● Exercise description
Every entry needs to be written out again exactly, with its pictures removed.

[Dataset items]
--- --- ---

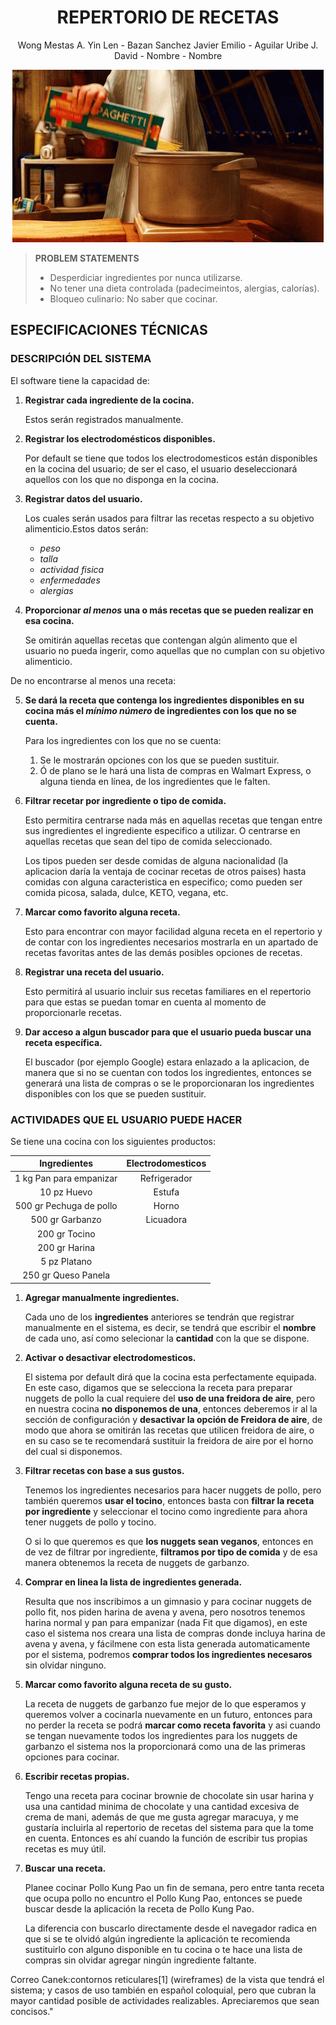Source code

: <div align="center">
	
# **REPERTORIO DE RECETAS**
  
Wong Mestas A. Yin Len -  Bazan Sanchez Javier Emilio - Aguilar Uribe J. David  - Nombre  - Nombre 


</div>

<div align="center">
  
![Ratatouille](GIF/a6ebc357ef9823560fdd0500f2ebff1b.gif)</div>

<div>
  
> <b>PROBLEM STATEMENTS</b>
    <div>
>  - Desperdiciar ingredientes por nunca utilizarse.
>  - No tener una dieta controlada (padecimeintos, alergias, calorías).
>  - Bloqueo culinario: No saber que cocinar.
   </div>


<div>
	
## ESPECIFICACIONES TÉCNICAS
	
 <div>
	
 ### DESCRIPCIÓN DEL SISTEMA
	
<div>	

El software tiene la capacidad de:
		    
1. **Registrar cada ingrediente de la cocina.**
   
	Estos serán registrados manualmente.
	   
2. **Registrar los electrodomésticos disponibles.**
   
	Por default se tiene que todos los electrodomesticos están disponibles en la cocina del usuario; de ser el caso, el usuario deseleccionará aquellos 	     	con los que no disponga en la cocina.
	
3. **Registrar datos del usuario.**
   
	Los cuales serán usados para filtrar las recetas respecto a su objetivo alimenticio.Estos datos serán:
	- *peso*
	- *talla*
	- *actividad fisica*
	- *enfermedades*
	- *alergias*
		
4. **Proporcionar ***al menos*** una o más recetas que se pueden realizar en esa cocina.**

	Se omitirán aquellas recetas que contengan algún alimento que el usuario no pueda ingerir, como aquellas que no cumplan con su objetivo alimenticio.

De no encontrarse al menos  una  receta:

5. **Se dará la receta que contenga los ingredientes disponibles en su cocina más el ***mínimo número*** de ingredientes con los que no se cuenta.**
   
   Para los ingredientes con los que no se cuenta:
   
   	1. Se le mostrarán opciones con los que se pueden sustituir.
   	2. Ó de plano se le hará una lista de compras en Walmart Express, o alguna tienda en línea, de los ingredientes que le falten.
	
6. **Filtrar recetar por  ingrediente o tipo de comida.**
   
 	 Esto permitira centrarse nada más en aquellas recetas que tengan entre sus ingredientes el ingrediente especifico a utilizar. O centrarse en aquellas 	   recetas que sean del tipo de comida seleccionado.
   
  	 Los tipos pueden ser desde comidas de alguna nacionalidad (la aplicacion daría la ventaja de cocinar recetas de otros paises) hasta comidas con 		   alguna caracteristica en especifico; como pueden ser comida picosa, salada, dulce, KETO, vegana, etc.
	
7. **Marcar como favorito alguna receta.**
	
 	Esto para encontrar con mayor facilidad alguna receta en el repertorio y de contar con los ingredientes necesarios mostrarla en un apartado de recetas 	   favoritas antes de las demás posibles opciones de recetas.
	
8. **Registrar una receta del usuario.**
    
	Esto permitirá al usuario incluir sus recetas familiares en el repertorio para que estas se puedan tomar en cuenta al momento de proporcionarle recetas. 
   
9. **Dar acceso a algun buscador para que el usuario pueda buscar una receta específica.**
    
	El buscador (por ejemplo Google) estara enlazado a la aplicacion, de manera que si no se cuentan con todos los ingredientes, entonces se generará una 	  lista de compras o se le proporcionaran los ingredientes disponibles con los que se pueden sustituir.

</div>
</div>


<div>
		
### ACTIVIDADES QUE EL USUARIO PUEDE HACER

Se tiene una cocina con los siguientes productos:

<div style="margin: 0 auto;">
	
| Ingredientes | Electrodomesticos |
|:-----------:|:-----------:|
| 1 kg Pan para empanizar   | Refrigerador   |
| 10 pz Huevo   | Estufa   |
| 500 gr Pechuga de pollo   | Horno   |
| 500 gr Garbanzo   | Licuadora   |
| 200 gr Tocino    |   |
| 200 gr Harina  |   |
| 5 pz Platano  |   |
| 250 gr Queso Panela  |   |
</div>

1. **Agregar manualmente ingredientes.**

	Cada uno de los **ingredientes** anteriores se tendrán que registrar manualmente en el sistema, es decir, se tendrá que escribir el **nombre** de cada uno, así como selecionar la **cantidad** con la que se dispone.

2. **Activar o desactivar electrodomesticos.**

   	El sistema por default dirá que la cocina esta perfectamente equipada. En este caso, digamos que se selecciona la receta para preparar nuggets de pollo la cual requiere del **uso de una freidora de aire**, pero en nuestra cocina **no disponemos de una**, entonces deberemos ir al la sección de configuración y **desactivar la opción de Freidora de aire**, de modo que ahora se omitirán las recetas que utilicen freidora de aire, o en su caso se te recomendará sustituir la freidora de aire por el horno del cual si disponemos.
    
3. **Filtrar recetas con base a sus gustos.**

	Tenemos los ingredientes necesarios para hacer nuggets de pollo, pero también queremos **usar el tocino**, entonces basta con **filtrar la receta por ingrediente** y seleccionar el tocino como ingrediente para ahora tener nuggets de pollo y tocino.

 	O si lo que queremos es que **los nuggets sean veganos**, entonces en de vez de filtrar por ingrediente, **filtramos  por tipo de comida** y de esa manera obtenemos la receta de nuggets de garbanzo.
   
4. **Comprar en linea la lista de ingredientes generada.**

 	Resulta que nos inscribimos a un gimnasio y para cocinar nuggets de pollo fit, nos piden harina de avena y avena, pero nosotros tenemos harina normal y pan para empanizar (nada Fit que digamos), en este caso el sistema nos creara una lista de compras donde incluya harina de avena y avena, y fácilmene con esta lista generada automaticamente por el sistema, podremos **comprar todos los ingredientes necesaros** sin olvidar ninguno.
   
5. **Marcar como favorito alguna receta de su gusto.**

   	La receta de nuggets de garbanzo fue mejor de lo que esperamos y queremos volver a cocinarla nuevamente en un futuro, entonces para no perder la receta se podrá **marcar como receta favorita** y asi cuando se tengan nuevamente todos los ingredientes  para los nuggets de garbanzo el sistema nos la  proporcionará como una de las primeras opciones para cocinar.
    
6. **Escribir recetas propias.**

 	Tengo una receta para cocinar brownie de chocolate sin usar harina y usa una cantidad minima de chocolate y una cantidad excesiva de crema de mani, además de que me gusta agregar maracuya, y me gustaría incluirla al repertorio de recetas del sistema para que la tome en cuenta. Entonces es ahí cuando la función de escribir tus propias recetas es muy útil.
 	

8. **Buscar una receta.**

 	Planee cocinar Pollo Kung Pao un fin de semana, pero entre tanta receta que ocupa pollo no encuntro el Pollo Kung Pao, entonces se puede buscar desde la aplicación la receta de Pollo Kung Pao.

	La diferencia con buscarlo directamente desde el navegador radica en que si se te olvidó algún ingrediente la aplicación te recomienda sustituirlo con alguno disponible en tu cocina o te hace una lista de compras sin olvidar agregar ningún ingrediente faltante. 
    

</div>
	
Correo Canek:contornos reticulares[1]  (wireframes) de la vista que tendrá el sistema; y casos de uso también en español coloquial, pero que cubran la mayor cantidad posible de actividades realizables. Apreciaremos que sean concisos."
	
	

</div>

--- --- ---

● Response area
Source code

: <div align="center">
	
# **REPERTORIO DE RECETAS**
  
Wong Mestas A. Yin Len -  Bazan Sanchez Javier Emilio - Aguilar Uribe J. David  - Nombre  - Nombre 


</div>

<div align="center">
  
![Ratatouille](GIF/a6ebc357ef9823560fdd0500f2ebff1b.gif)</div>

<div>
  
> <b>PROBLEM STATEMENTS</b>
    <div>
>  - Desperdiciar ingredientes por nunca utilizarse.
>  - No tener una dieta controlada (padecimeintos, alergias, calorías).
>  - Bloqueo culinario: No saber que cocinar.
   </div>


<div>
	
## ESPECIFICACIONES TÉCNICAS
	
 <div>
	
 ### DESCRIPCIÓN DEL SISTEMA
	
<div>	

El software tiene la capacidad de:
		    
1. **Registrar cada ingrediente de la cocina.**
   
	Estos serán registrados manualmente.
	   
2. **Registrar los electrodomésticos disponibles.**
   
	Por default se tiene que todos los electrodomesticos están disponibles en la cocina del usuario; de ser el caso, el usuario deseleccionará aquellos 	     	con los que no disponga en la cocina.
	
3. **Registrar datos del usuario.**
   
	Los cuales serán usados para filtrar las recetas respecto a su objetivo alimenticio.Estos datos serán:
	- *peso*
	- *talla*
	- *actividad fisica*
	- *enfermedades*
	- *alergias*
		
4. **Proporcionar ***al menos*** una o más recetas que se pueden realizar en esa cocina.**

	Se omitirán aquellas recetas que contengan algún alimento que el usuario no pueda ingerir, como aquellas que no cumplan con su objetivo alimenticio.

De no encontrarse al menos  una  receta:

5. **Se dará la receta que contenga los ingredientes disponibles en su cocina más el ***mínimo número*** de ingredientes con los que no se cuenta.**
   
   Para los ingredientes con los que no se cuenta:
   
   	1. Se le mostrarán opciones con los que se pueden sustituir.
   	2. Ó de plano se le hará una lista de compras en Walmart Express, o alguna tienda en línea, de los ingredientes que le falten.
	
6. **Filtrar recetar por  ingrediente o tipo de comida.**
   
 	 Esto permitira centrarse nada más en aquellas recetas que tengan entre sus ingredientes el ingrediente especifico a utilizar. O centrarse en aquellas 	   recetas que sean del tipo de comida seleccionado.
   
  	 Los tipos pueden ser desde comidas de alguna nacionalidad (la aplicacion daría la ventaja de cocinar recetas de otros paises) hasta comidas con 		   alguna caracteristica en especifico; como pueden ser comida picosa, salada, dulce, KETO, vegana, etc.
	
7. **Marcar como favorito alguna receta.**
	
 	Esto para encontrar con mayor facilidad alguna receta en el repertorio y de contar con los ingredientes necesarios mostrarla en un apartado de recetas 	   favoritas antes de las demás posibles opciones de recetas.
	
8. **Registrar una receta del usuario.**
    
	Esto permitirá al usuario incluir sus recetas familiares en el repertorio para que estas se puedan tomar en cuenta al momento de proporcionarle recetas. 
   
9. **Dar acceso a algun buscador para que el usuario pueda buscar una receta específica.**
    
	El buscador (por ejemplo Google) estara enlazado a la aplicacion, de manera que si no se cuentan con todos los ingredientes, entonces se generará una 	  lista de compras o se le proporcionaran los ingredientes disponibles con los que se pueden sustituir.

</div>
</div>


<div>
		
### ACTIVIDADES QUE EL USUARIO PUEDE HACER

Se tiene una cocina con los siguientes productos:

<div style="margin: 0 auto;">
	
| Ingredientes | Electrodomesticos |
|:-----------:|:-----------:|
| 1 kg Pan para empanizar   | Refrigerador   |
| 10 pz Huevo   | Estufa   |
| 500 gr Pechuga de pollo   | Horno   |
| 500 gr Garbanzo   | Licuadora   |
| 200 gr Tocino    |   |
| 200 gr Harina  |   |
| 5 pz Platano  |   |
| 250 gr Queso Panela  |   |
</div>

1. **Agregar manualmente ingredientes.**

	Cada uno de los **ingredientes** anteriores se tendrán que registrar manualmente en el sistema, es decir, se tendrá que escribir el **nombre** de cada uno, así como selecionar la **cantidad** con la que se dispone.

2. **Activar o desactivar electrodomesticos.**

   	El sistema por default dirá que la cocina esta perfectamente equipada. En este caso, digamos que se selecciona la receta para preparar nuggets de pollo la cual requiere del **uso de una freidora de aire**, pero en nuestra cocina **no disponemos de una**, entonces deberemos ir al la sección de configuración y **desactivar la opción de Freidora de aire**, de modo que ahora se omitirán las recetas que utilicen freidora de aire, o en su caso se te recomendará sustituir la freidora de aire por el horno del cual si disponemos.
    
3. **Filtrar recetas con base a sus gustos.**

	Tenemos los ingredientes necesarios para hacer nuggets de pollo, pero también queremos **usar el tocino**, entonces basta con **filtrar la receta por ingrediente** y seleccionar el tocino como ingrediente para ahora tener nuggets de pollo y tocino.

 	O si lo que queremos es que **los nuggets sean veganos**, entonces en de vez de filtrar por ingrediente, **filtramos  por tipo de comida** y de esa manera obtenemos la receta de nuggets de garbanzo.
   
4. **Comprar en linea la lista de ingredientes generada.**

 	Resulta que nos inscribimos a un gimnasio y para cocinar nuggets de pollo fit, nos piden harina de avena y avena, pero nosotros tenemos harina normal y pan para empanizar (nada Fit que digamos), en este caso el sistema nos creara una lista de compras donde incluya harina de avena y avena, y fácilmene con esta lista generada automaticamente por el sistema, podremos **comprar todos los ingredientes necesaros** sin olvidar ninguno.
   
5. **Marcar como favorito alguna receta de su gusto.**

   	La receta de nuggets de garbanzo fue mejor de lo que esperamos y queremos volver a cocinarla nuevamente en un futuro, entonces para no perder la receta se podrá **marcar como receta favorita** y asi cuando se tengan nuevamente todos los ingredientes  para los nuggets de garbanzo el sistema nos la  proporcionará como una de las primeras opciones para cocinar.
    
6. **Escribir recetas propias.**

 	Tengo una receta para cocinar brownie de chocolate sin usar harina y usa una cantidad minima de chocolate y una cantidad excesiva de crema de mani, además de que me gusta agregar maracuya, y me gustaría incluirla al repertorio de recetas del sistema para que la tome en cuenta. Entonces es ahí cuando la función de escribir tus propias recetas es muy útil.
 	

8. **Buscar una receta.**

 	Planee cocinar Pollo Kung Pao un fin de semana, pero entre tanta receta que ocupa pollo no encuntro el Pollo Kung Pao, entonces se puede buscar desde la aplicación la receta de Pollo Kung Pao.

	La diferencia con buscarlo directamente desde el navegador radica en que si se te olvidó algún ingrediente la aplicación te recomienda sustituirlo con alguno disponible en tu cocina o te hace una lista de compras sin olvidar agregar ningún ingrediente faltante. 
    

</div>
	
Correo Canek:contornos reticulares[1]  (wireframes) de la vista que tendrá el sistema; y casos de uso también en español coloquial, pero que cubran la mayor cantidad posible de actividades realizables. Apreciaremos que sean concisos."
	
	

</div>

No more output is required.